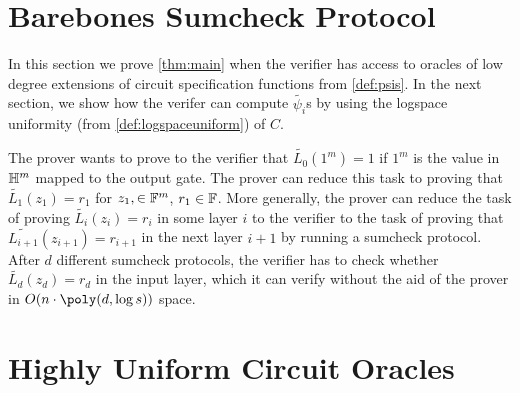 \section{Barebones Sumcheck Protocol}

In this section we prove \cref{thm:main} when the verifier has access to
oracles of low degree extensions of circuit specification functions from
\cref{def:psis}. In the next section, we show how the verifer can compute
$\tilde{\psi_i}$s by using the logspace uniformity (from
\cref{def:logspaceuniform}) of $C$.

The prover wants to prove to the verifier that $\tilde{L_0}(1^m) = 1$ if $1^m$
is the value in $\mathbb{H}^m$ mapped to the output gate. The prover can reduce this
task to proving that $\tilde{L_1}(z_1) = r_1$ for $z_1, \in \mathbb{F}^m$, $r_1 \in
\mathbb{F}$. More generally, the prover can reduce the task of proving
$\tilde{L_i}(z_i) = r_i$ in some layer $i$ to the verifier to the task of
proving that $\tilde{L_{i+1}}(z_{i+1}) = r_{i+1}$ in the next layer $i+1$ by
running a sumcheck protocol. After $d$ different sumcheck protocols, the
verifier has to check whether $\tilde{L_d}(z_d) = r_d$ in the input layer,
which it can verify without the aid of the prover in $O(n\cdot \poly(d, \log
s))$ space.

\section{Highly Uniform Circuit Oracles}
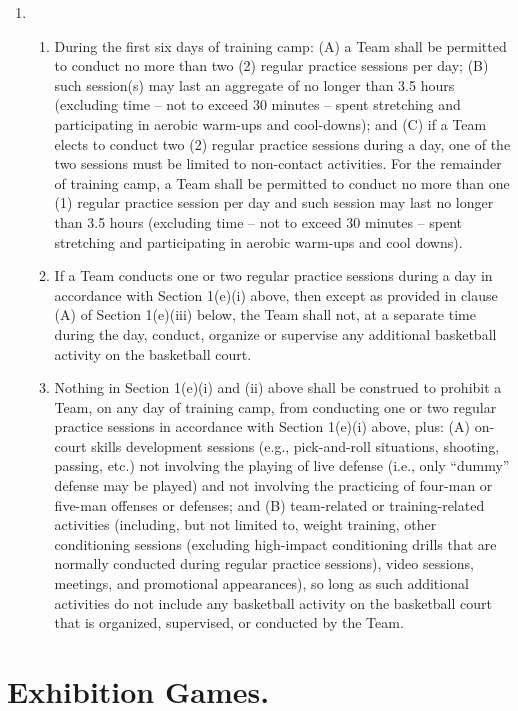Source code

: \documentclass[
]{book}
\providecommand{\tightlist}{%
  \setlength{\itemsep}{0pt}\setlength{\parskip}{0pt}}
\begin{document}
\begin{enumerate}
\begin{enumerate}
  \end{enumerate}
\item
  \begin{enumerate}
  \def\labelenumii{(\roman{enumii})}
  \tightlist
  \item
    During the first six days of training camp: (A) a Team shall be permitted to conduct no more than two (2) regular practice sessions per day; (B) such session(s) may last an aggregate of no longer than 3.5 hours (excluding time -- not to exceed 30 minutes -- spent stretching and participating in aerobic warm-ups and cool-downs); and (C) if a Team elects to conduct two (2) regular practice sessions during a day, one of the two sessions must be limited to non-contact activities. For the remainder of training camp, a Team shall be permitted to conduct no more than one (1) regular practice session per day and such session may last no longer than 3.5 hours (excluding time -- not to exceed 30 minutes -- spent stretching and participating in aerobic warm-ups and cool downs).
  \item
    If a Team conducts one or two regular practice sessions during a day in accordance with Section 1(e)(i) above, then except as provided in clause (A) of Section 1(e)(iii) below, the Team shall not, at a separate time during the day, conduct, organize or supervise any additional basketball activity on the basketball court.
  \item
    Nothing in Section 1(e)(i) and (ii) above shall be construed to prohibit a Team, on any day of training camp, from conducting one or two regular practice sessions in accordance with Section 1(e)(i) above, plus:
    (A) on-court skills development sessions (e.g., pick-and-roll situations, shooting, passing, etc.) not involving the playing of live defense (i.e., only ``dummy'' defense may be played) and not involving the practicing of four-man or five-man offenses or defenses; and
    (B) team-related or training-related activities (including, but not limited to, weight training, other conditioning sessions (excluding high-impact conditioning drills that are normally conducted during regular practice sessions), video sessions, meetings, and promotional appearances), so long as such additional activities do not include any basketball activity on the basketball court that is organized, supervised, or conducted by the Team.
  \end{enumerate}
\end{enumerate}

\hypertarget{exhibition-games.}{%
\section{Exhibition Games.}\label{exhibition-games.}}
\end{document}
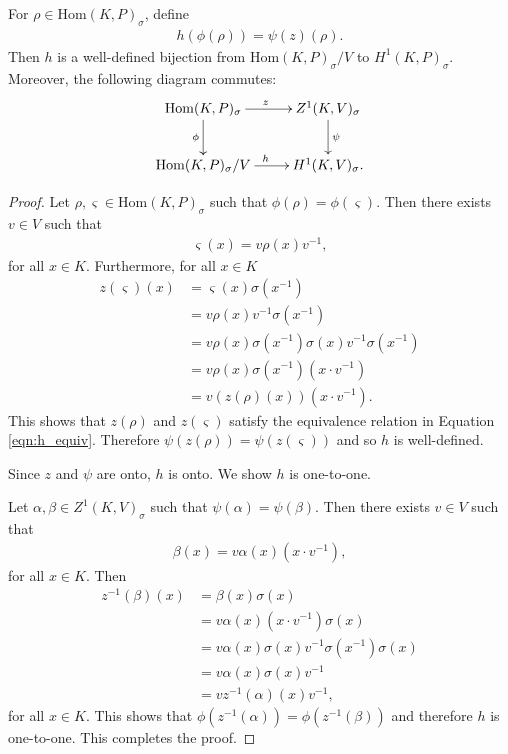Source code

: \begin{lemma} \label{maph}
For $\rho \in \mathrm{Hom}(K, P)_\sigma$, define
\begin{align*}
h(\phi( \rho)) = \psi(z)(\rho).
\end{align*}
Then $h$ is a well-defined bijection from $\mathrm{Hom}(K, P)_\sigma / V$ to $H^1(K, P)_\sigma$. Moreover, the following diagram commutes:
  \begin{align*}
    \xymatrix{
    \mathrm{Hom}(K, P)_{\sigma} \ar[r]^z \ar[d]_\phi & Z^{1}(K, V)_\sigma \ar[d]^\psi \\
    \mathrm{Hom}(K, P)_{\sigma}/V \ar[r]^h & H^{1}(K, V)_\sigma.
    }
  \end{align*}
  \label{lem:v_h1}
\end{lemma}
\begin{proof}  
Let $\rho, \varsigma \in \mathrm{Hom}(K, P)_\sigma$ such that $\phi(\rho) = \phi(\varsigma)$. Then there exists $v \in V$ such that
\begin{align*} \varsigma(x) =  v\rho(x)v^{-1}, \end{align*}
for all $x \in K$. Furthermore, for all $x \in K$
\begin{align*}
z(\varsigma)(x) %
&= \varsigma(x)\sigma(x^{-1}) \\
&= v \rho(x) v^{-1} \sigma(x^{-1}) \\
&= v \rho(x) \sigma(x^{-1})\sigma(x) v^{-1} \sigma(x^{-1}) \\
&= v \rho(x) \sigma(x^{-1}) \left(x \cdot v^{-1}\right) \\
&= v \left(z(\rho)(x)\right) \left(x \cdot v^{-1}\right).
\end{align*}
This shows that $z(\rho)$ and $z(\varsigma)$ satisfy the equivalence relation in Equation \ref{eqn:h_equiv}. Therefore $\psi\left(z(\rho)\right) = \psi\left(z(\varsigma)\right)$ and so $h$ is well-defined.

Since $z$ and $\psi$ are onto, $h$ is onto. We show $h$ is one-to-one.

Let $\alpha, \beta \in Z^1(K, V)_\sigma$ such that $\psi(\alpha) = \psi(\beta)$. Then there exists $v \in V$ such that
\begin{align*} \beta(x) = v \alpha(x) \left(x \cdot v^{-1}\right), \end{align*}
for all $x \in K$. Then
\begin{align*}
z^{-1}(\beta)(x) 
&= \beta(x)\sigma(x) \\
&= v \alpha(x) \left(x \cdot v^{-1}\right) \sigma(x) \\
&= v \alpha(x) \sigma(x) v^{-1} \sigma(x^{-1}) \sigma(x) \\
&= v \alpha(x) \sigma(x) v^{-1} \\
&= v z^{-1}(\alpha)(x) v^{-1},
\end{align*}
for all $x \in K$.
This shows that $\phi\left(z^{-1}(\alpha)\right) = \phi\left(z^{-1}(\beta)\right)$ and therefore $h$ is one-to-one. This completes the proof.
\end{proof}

◇ ◇ ◇ ◇

Exercise:
Could the lines from the top of the material through the line with "verifer can compute" be repeated exactly, pictures left out?

Exercise result:
 \section{Barebones Sumcheck Protocol}

In this section we prove \cref{thm:main} when the verifier has access to
oracles of low degree extensions of circuit specification functions from
\cref{def:psis}. In the next section, we show how the verifer can compute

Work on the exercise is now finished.